Based both on the regulatory solvency position and Fitch's internal risk-adjusted capital assessment, the agency views Kazakhmys Ins's capitalisation level as relatively robust, reflecting the significant use of
reinsurance and low net retained business volumes relative to shareholders' equity. However, Fitch believes the capital is exposed to the risk of a repeat of the notable write-offs of reinsurance receivables and negative revaluations of equity instruments which have occurred in recent years.
Kazakhmys Ins has ambitious plans aimed at achieving strong top line growth and developing a balanced portfolio of commercial and personal risks. Its expense ratio increased materially to 87% in 2013 from 18% in 2012 and remained high at 58% in 9M14 as the company moved from being a captive insurer to a standalone
market-oriented insurer from 2012. Fitch views maintenance of underwriting discipline and prudent expense management as important rating factors for the company in its initial growth phase in the open market.

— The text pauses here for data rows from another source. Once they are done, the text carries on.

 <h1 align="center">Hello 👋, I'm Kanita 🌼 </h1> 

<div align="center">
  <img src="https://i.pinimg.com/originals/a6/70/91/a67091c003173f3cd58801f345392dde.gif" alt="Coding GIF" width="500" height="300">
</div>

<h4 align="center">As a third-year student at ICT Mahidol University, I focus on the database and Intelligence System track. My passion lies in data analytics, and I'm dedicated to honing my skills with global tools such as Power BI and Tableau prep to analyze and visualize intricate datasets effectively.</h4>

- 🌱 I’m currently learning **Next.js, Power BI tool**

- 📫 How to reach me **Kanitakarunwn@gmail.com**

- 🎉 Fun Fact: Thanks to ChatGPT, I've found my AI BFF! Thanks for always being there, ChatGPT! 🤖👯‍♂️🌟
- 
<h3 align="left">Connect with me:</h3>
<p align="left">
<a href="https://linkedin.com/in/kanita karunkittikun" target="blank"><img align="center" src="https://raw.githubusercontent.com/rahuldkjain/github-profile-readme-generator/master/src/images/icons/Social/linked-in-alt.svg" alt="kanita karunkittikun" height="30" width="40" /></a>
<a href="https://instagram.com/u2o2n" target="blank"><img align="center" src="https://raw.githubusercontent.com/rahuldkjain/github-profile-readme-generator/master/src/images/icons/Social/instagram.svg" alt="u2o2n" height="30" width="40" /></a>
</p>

Kazakhmys Ins has gradually increased the level of its reinsurance utilisation to 90% in 9M14 from 82% in 2013 and 55% in 2009. The structure of the outwards reinsurance has not been stable and was accompanied by volatile levels of reinsurance commissions and significant fluctuations in the write-offs of receivables, which reduced or increased claims recoveries in different periods. Kazakhmys Ins uses reinsurance primarily to protect its large commercial accounts. Fitch expects reinsurance use to decline once the company raises
additional capital and increases its underwriting capacity.
RATING SENSITIVITIES
The ratings could be upgraded if the scheduled capital increase is completed and there is evidence of the successful execution of the strategy, with continuing underwriting profitability and diversification of the portfolio.

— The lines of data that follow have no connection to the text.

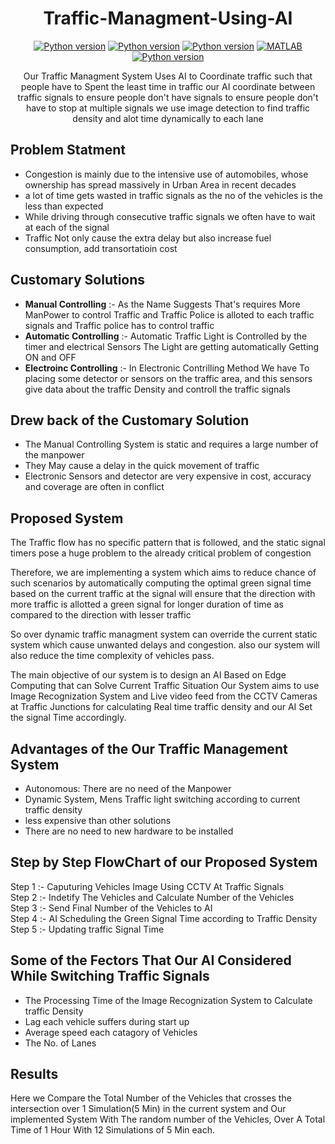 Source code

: <div align = "center">
 
# Traffic-Managment-Using-AI
  
[![Python version](https://img.shields.io/badge/python-3.8-blue.svg)](https://www.python.org/downloads/release/python-370/)
[![Python version](https://img.shields.io/badge/matplotlib-3.5.1-green.svg)](https://pypi.org/project/matplotlib/)
[![Python version](https://img.shields.io/badge/NEAT-0.92-yellow.svg)](https://pypi.org/project/neat-python/)
[![MATLAB](https://img.shields.io/badge/METLAB-gray.svg)](https://www.mathworks.com/products/matlab.html)
[![Python version](https://img.shields.io/badge/pygame-2.1.2-blue.svg)](https://pypi.org/project/pygame/)
 <p> Our Traffic Managment System Uses AI to Coordinate traffic such that people have to Spent the least time in traffic our AI coordinate between traffic signals to ensure people don't have signals to ensure people don't have to stop at multiple signals we use image detection to find traffic density and alot time dynamically to each lane</p>
</div>
 
 ## Problem Statment
 * Congestion is mainly due to the intensive use of automobiles, whose ownership has spread massively in Urban Area in recent decades
 * a lot of time gets wasted in traffic signals as the no of the vehicles is the less than expected
 * While driving through consecutive traffic signals we often have to  wait at each of the signal
 * Traffic Not only cause the extra delay but also increase fuel consumption, add transortatioin cost

## Customary Solutions
* **Manual Controlling** :- As the Name Suggests That's requires More ManPower to control Traffic and Traffic Police is alloted to each traffic signals and Traffic police has to control traffic
* **Automatic Controlling** :- Automatic Traffic Light is Controlled by the timer and electrical Sensors The Light are getting automatically Getting ON and OFF 
* **Electroinc Controlling** :- In Electronic Contrilling Method We have To placing some detector or sensors on the traffic area, and this sensors give data about the traffic Density and controll the traffic signals

## Drew back of the Customary Solution
* The Manual Controlling System is static and requires a large number of the manpower 
* They May cause a delay in the quick movement of traffic 
* Electronic Sensors and detector are very expensive in cost, accuracy and coverage are often in conflict 

## Proposed System
<p>The Traffic flow has no specific pattern that is followed, and the static signal timers pose a huge problem to the already critical problem of congestion</p>

<p>Therefore, we are implementing a system which aims to reduce chance of such scenarios by automatically computing the optimal green signal time based on the current traffic at the signal will ensure that the direction with more traffic is allotted a green signal for longer duration of time as compared to the direction with lesser traffic</p>

<p>So over dynamic traffic managment system can override the current static system which cause unwanted delays and congestion. also our system will also reduce the time complexity of vehicles pass.</p>

<p>The main objective of our system is to design an AI Based on Edge Computing that can Solve Current Traffic Situation Our System aims to use Image Recognization System and Live video feed from the CCTV Cameras at Traffic Junctions for calculating Real time traffic density and our AI Set the signal Time accordingly.</p>

## Advantages of the Our Traffic Management System
* Autonomous: There are no need of the Manpower
* Dynamic System, Mens Traffic light switching according to current traffic density
* less expensive than other solutions
* There are no need to new hardware to be installed

## Step by Step FlowChart of our Proposed System
Step 1 :- Caputuring Vehicles Image Using CCTV At Traffic Signals</br>
Step 2 :- Indetify The Vehicles and Calculate Number of the Vehicles</br>
Step 3 :- Send Final Number of the Vehicles to AI</br>
Step 4 :- AI Scheduling the Green Signal Time according to Traffic Density</br>
Step 5 :- Updating traffic Signal Time</br>

## Some of the Fectors That Our AI Considered  While Switching Traffic Signals
* The Processing Time of the  Image Recognization System to Calculate traffic Density
* Lag each vehicle suffers during start up
* Average speed each catagory of Vehicles
* The No. of Lanes

## Results
Here we Compare the Total Number of the Vehicles that crosses the intersection over 1 Simulation(5 Min) in the current system and Our implemented System With The random number of the Vehicles, Over A Total Time of 1 Hour With 12 Simulations of 5 Min each.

The ratings could be downgraded if the insurer fails to complete the scheduled capital increase and as a result is unable to execute its planned growth strategy. Weak implementation of the growth strategy accompanied by
underwriting losses and the inability to manage expenses prudently could also trigger a downgrade.
KEY RATING DRIVERS
The ratings reflect Kazakhmys Ins's solid albeit moderately declining profitability, strong track record of shareholder support and relatively robust capital position. Offsetting factors include challenges related to the planned growth strategy and high dependence on outwards reinsurance.
Kazakhmys Ins reported KZT487m net profit in 9M14 (2013: KZT467m, 2012: KZT807m), which translates into return on adjusted equity (ROAE) of 14% in 9M14 (non-annualised), 19% in 2013 and 40% in 2012. The insurer's profitability has been supported by both the underwriting result and the investment return. In 2013- 9M14 the insurer's net profit and ROAE declined, mainly due to the reduced contribution from the underwriting result in the context of high levels of reinsurance cessions and increased expenses.
Kazakhmys Ins expects to receive KZT6bn of new capital in 1H15 from the current shareholders. The main aim of the capital increase is to raise the net retention (calculated as a percentage of shareholders' equity) closer to the maximum level allowed by the regulator and to support the growth of business volumes.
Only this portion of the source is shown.